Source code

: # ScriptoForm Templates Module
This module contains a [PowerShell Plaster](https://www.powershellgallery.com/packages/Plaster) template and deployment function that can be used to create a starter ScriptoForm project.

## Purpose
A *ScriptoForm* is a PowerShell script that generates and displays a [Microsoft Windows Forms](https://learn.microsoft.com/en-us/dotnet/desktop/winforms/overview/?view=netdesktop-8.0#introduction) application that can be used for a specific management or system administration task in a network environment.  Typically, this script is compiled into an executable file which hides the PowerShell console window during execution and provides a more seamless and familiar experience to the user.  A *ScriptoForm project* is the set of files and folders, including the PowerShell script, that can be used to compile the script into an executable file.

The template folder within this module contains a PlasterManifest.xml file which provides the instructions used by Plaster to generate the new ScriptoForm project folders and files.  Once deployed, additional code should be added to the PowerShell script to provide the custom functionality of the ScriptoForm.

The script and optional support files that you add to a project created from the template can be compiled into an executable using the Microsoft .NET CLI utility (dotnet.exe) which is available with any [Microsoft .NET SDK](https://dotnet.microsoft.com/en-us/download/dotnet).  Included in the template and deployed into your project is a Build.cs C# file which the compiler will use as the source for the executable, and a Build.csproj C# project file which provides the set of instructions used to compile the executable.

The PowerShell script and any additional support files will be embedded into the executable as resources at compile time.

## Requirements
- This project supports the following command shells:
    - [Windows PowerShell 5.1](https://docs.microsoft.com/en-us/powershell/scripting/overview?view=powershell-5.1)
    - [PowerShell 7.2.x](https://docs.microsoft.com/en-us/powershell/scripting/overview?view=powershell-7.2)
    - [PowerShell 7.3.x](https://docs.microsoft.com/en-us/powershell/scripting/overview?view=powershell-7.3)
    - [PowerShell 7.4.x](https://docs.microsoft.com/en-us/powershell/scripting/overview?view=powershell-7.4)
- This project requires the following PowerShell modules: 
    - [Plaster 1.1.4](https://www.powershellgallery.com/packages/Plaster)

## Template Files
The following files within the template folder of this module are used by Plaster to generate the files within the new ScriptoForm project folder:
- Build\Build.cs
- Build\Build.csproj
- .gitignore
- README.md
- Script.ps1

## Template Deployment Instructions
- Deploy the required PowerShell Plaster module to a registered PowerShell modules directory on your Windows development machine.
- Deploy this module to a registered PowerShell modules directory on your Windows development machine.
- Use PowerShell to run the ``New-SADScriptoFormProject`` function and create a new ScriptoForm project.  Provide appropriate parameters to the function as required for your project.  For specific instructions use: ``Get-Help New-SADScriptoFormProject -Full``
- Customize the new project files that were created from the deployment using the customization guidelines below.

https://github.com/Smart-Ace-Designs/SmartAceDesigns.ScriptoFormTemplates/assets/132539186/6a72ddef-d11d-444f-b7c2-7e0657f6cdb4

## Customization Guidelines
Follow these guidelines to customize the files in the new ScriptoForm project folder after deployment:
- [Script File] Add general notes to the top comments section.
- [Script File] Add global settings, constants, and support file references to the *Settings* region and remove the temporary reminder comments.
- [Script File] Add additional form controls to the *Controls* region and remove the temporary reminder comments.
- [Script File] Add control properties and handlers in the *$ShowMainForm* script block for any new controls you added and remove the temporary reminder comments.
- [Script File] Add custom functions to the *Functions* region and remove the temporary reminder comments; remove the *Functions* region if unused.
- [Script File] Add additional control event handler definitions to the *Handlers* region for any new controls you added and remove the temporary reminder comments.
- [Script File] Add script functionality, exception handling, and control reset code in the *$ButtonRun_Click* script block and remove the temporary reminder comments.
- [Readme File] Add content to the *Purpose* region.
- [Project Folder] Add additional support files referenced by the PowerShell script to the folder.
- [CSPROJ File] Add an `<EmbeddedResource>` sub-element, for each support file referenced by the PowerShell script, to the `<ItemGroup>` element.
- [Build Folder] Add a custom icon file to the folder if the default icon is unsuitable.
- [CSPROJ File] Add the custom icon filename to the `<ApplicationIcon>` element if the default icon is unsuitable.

- - - -

*Work to complete:* Above are some records; copy exactly the lines from the one with "- [CSPROJ File] Add an" through the one with "- [Build Folder]", both included, and no others.

*Written reply:*
- [CSPROJ File] Add an `<EmbeddedResource>` sub-element, for each support file referenced by the PowerShell script, to the `<ItemGroup>` element.
- [Build Folder] Add a custom icon file to the folder if the default icon is unsuitable.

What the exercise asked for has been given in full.